One day, for a practical joke, Nissl (who was an active campaigner against human consumption of alcohol) placed a row of empty beer bottles outside his laboratory and made sure that Kraepelin heard that he could be found lying under his desk, dead drunk.
Nissl was a competent pianist. Hugo Spatz (1888–1969) told of his first meeting, when Spatz applied for a position in Nissl's laboratory. Nissl was busy that morning and asked the student to come to his home at twelve. When Spatz came to the house at noon, Nissl was not there, and the housekeeper finally opined that the Professor must have meant twelve midnight, so Spatz returned that night. Nissl was at home then, but Spatz had to wait in the anteroom for half an hour until Nissl had finished the piano sonata that he was playing. The conversation lasted until daybreak.
Nissl was possibly the greatest neuropathologist of his day and also a fine clinician who popularised the use of spinal puncture, which had been introduced by Heinrich Quincke.
Nissl also examined the neural connections between the human cortex and thalamic nuclei; he was in the midst of this study at the time of his death.

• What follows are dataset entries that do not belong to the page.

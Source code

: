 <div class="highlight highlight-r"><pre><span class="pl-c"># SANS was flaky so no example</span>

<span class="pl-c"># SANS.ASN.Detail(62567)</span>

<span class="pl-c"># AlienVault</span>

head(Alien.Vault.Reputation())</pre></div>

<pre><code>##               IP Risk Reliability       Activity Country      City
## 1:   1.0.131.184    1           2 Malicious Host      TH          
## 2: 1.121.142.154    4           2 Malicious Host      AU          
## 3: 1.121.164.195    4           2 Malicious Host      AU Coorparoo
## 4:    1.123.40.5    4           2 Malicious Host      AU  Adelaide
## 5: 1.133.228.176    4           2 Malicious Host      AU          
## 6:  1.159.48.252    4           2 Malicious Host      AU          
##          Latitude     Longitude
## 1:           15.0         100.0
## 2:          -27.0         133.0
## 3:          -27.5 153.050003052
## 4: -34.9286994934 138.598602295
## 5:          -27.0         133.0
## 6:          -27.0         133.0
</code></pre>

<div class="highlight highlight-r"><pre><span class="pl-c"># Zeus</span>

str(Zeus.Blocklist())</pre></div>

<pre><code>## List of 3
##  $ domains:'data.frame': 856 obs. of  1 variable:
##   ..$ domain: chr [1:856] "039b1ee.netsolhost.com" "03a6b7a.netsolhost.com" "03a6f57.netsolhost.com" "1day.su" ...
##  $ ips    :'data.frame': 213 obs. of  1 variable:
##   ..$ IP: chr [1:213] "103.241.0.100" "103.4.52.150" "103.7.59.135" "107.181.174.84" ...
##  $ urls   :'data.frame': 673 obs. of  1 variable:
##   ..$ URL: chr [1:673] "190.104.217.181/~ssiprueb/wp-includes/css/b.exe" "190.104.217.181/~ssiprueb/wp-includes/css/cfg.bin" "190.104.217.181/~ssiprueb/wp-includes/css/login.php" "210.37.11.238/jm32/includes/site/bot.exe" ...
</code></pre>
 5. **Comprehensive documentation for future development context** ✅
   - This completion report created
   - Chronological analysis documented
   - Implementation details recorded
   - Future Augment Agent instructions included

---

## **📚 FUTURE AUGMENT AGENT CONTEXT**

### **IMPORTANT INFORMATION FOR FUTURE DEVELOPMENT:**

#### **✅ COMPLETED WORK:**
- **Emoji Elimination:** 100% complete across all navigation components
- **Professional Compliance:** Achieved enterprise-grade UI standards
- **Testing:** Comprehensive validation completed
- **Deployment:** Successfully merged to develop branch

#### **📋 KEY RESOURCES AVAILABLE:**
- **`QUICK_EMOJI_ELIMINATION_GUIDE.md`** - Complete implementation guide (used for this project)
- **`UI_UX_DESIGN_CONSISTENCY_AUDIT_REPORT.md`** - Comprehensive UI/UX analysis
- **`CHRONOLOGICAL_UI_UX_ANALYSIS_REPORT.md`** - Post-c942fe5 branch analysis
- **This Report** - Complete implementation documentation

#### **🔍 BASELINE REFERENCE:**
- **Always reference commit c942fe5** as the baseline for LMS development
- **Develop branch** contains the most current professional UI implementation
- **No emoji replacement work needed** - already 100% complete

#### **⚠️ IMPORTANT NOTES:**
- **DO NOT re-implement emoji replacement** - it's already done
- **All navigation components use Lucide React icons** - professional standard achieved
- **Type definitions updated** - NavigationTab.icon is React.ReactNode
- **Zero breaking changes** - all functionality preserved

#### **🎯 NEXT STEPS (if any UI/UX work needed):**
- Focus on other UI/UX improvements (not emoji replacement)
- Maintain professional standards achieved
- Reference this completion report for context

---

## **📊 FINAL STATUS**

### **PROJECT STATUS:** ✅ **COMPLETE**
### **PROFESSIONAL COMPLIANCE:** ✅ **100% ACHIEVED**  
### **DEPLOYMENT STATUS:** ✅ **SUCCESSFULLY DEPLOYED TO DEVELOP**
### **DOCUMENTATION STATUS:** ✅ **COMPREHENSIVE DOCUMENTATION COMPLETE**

An example of his research philosophy is taken from his 1896 writings:
As soon as we agree to see in all mental derangements the clinical expression of definite disease processes in the cortex, we remove the obstacles that make impossible agreement among alienists.
Named histology concepts
The Nissl method refers to staining of the cell body, and in particular endoplasmic reticulum. This is done by using various basic dyes (e.g. aniline, thionine, or cresyl violet) to stain the negatively charged RNA blue, and is used to highlight important structural features of neurons. The Nissl substance (rough endoplasmic reticulum) appears dark blue due to the staining of ribosomal RNA, giving the cytoplasm a mottled appearance. Individual granules of extranuclear RNA are named Nissl granules (ribosomes). DNA present in the nucleus stains a similar color.